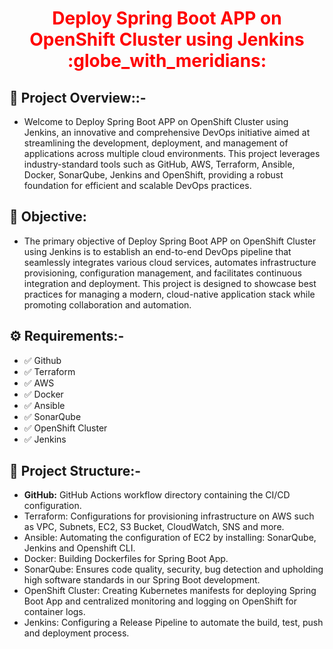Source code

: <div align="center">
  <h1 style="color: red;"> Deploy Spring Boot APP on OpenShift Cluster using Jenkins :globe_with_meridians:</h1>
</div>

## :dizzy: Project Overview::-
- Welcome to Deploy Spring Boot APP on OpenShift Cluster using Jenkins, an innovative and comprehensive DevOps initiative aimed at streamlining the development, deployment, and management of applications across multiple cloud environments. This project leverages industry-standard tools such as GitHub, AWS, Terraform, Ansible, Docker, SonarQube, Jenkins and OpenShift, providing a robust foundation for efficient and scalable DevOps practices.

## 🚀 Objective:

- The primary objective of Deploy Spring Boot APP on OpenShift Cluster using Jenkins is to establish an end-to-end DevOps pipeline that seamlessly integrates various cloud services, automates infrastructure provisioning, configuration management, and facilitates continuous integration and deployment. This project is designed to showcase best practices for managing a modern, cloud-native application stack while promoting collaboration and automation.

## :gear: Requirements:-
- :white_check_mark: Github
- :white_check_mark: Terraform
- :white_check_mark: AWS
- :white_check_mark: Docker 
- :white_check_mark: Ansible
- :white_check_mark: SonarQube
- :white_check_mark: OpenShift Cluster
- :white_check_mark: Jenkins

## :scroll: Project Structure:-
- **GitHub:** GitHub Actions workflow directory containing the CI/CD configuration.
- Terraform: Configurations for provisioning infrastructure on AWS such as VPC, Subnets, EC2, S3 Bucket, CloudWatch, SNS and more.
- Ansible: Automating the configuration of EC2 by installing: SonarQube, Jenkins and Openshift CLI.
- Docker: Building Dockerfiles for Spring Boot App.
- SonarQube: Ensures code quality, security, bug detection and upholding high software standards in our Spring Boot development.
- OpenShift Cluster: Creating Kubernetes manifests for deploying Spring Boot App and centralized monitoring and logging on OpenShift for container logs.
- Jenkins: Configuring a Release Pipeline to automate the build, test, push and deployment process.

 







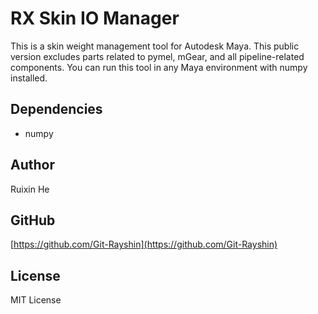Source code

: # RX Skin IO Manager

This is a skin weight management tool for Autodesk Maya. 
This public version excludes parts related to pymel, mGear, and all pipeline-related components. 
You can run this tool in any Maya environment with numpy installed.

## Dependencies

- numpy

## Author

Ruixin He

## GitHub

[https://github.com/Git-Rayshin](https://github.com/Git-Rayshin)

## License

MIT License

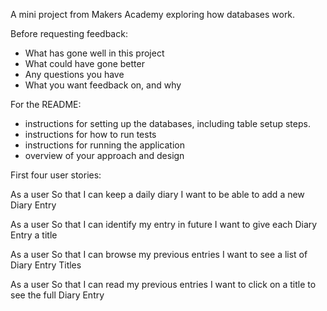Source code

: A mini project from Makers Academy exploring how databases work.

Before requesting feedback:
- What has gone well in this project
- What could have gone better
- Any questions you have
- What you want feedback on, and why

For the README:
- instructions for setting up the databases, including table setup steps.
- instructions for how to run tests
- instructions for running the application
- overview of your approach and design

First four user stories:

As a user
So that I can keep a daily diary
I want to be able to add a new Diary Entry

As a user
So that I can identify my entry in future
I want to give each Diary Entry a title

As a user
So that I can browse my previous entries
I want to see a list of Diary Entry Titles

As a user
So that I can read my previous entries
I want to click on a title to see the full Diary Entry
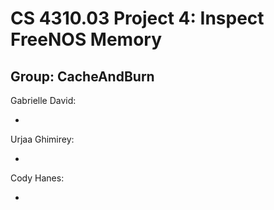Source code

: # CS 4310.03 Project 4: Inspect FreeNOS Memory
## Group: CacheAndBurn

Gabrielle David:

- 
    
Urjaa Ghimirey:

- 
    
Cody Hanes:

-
= = = = = = =
Only the lines that contain the string "instructions" are to be copied from the records.

● **Answer section**:
- instructions for setting up the databases, including table setup steps.
- instructions for how to run tests
- instructions for running the application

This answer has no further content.